What you return must match the records word for word, except that pictures are dropped.

-=-=-=-=-

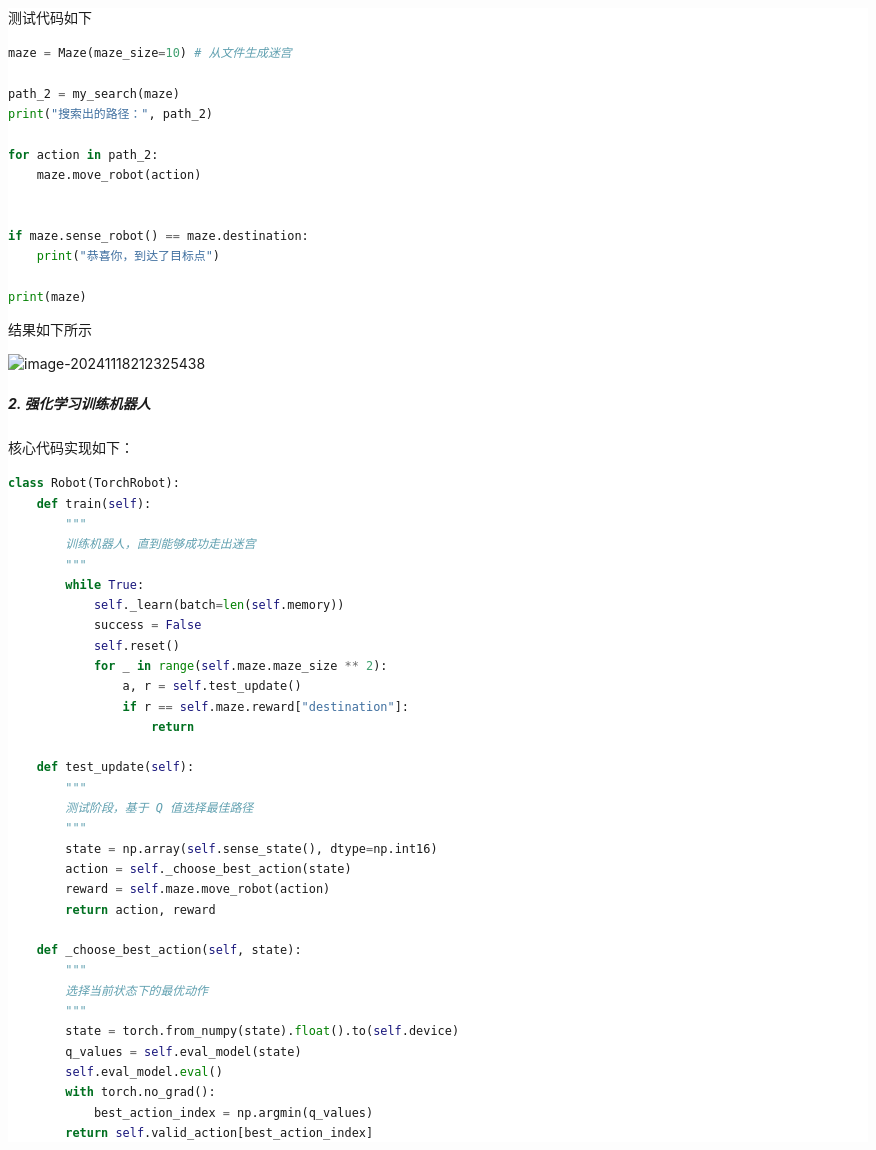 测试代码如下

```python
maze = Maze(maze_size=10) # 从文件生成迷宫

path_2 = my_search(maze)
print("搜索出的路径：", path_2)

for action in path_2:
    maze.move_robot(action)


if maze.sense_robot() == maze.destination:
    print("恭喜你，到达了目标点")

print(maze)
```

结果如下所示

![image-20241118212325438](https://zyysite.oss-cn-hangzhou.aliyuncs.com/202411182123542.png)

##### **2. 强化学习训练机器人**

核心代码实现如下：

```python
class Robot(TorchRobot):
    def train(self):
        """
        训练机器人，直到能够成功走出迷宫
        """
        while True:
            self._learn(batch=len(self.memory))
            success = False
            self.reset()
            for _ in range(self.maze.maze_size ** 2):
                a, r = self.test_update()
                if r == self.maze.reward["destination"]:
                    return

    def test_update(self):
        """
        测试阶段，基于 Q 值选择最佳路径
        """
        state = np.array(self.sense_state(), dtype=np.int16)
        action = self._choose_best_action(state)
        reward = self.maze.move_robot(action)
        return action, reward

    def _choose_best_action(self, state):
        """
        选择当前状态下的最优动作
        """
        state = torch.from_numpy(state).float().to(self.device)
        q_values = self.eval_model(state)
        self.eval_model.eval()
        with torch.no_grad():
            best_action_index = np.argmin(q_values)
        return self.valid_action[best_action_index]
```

-=-=-=-=-

#### Result of this task
 测试代码如下

```python
maze = Maze(maze_size=10) # 从文件生成迷宫

path_2 = my_search(maze)
print("搜索出的路径：", path_2)

for action in path_2:
    maze.move_robot(action)


if maze.sense_robot() == maze.destination:
    print("恭喜你，到达了目标点")

print(maze)
```

结果如下所示

![image-20241118212325438](https://zyysite.oss-cn-hangzhou.aliyuncs.com/202411182123542.png)

##### **2. 强化学习训练机器人**

核心代码实现如下：

```python
class Robot(TorchRobot):
    def train(self):
        """
        训练机器人，直到能够成功走出迷宫
        """
        while True:
            self._learn(batch=len(self.memory))
            success = False
            self.reset()
            for _ in range(self.maze.maze_size ** 2):
                a, r = self.test_update()
                if r == self.maze.reward["destination"]:
                    return

    def test_update(self):
        """
        测试阶段，基于 Q 值选择最佳路径
        """
        state = np.array(self.sense_state(), dtype=np.int16)
        action = self._choose_best_action(state)
        reward = self.maze.move_robot(action)
        return action, reward

    def _choose_best_action(self, state):
        """
        选择当前状态下的最优动作
        """
        state = torch.from_numpy(state).float().to(self.device)
        q_values = self.eval_model(state)
        self.eval_model.eval()
        with torch.no_grad():
            best_action_index = np.argmin(q_values)
        return self.valid_action[best_action_index]
```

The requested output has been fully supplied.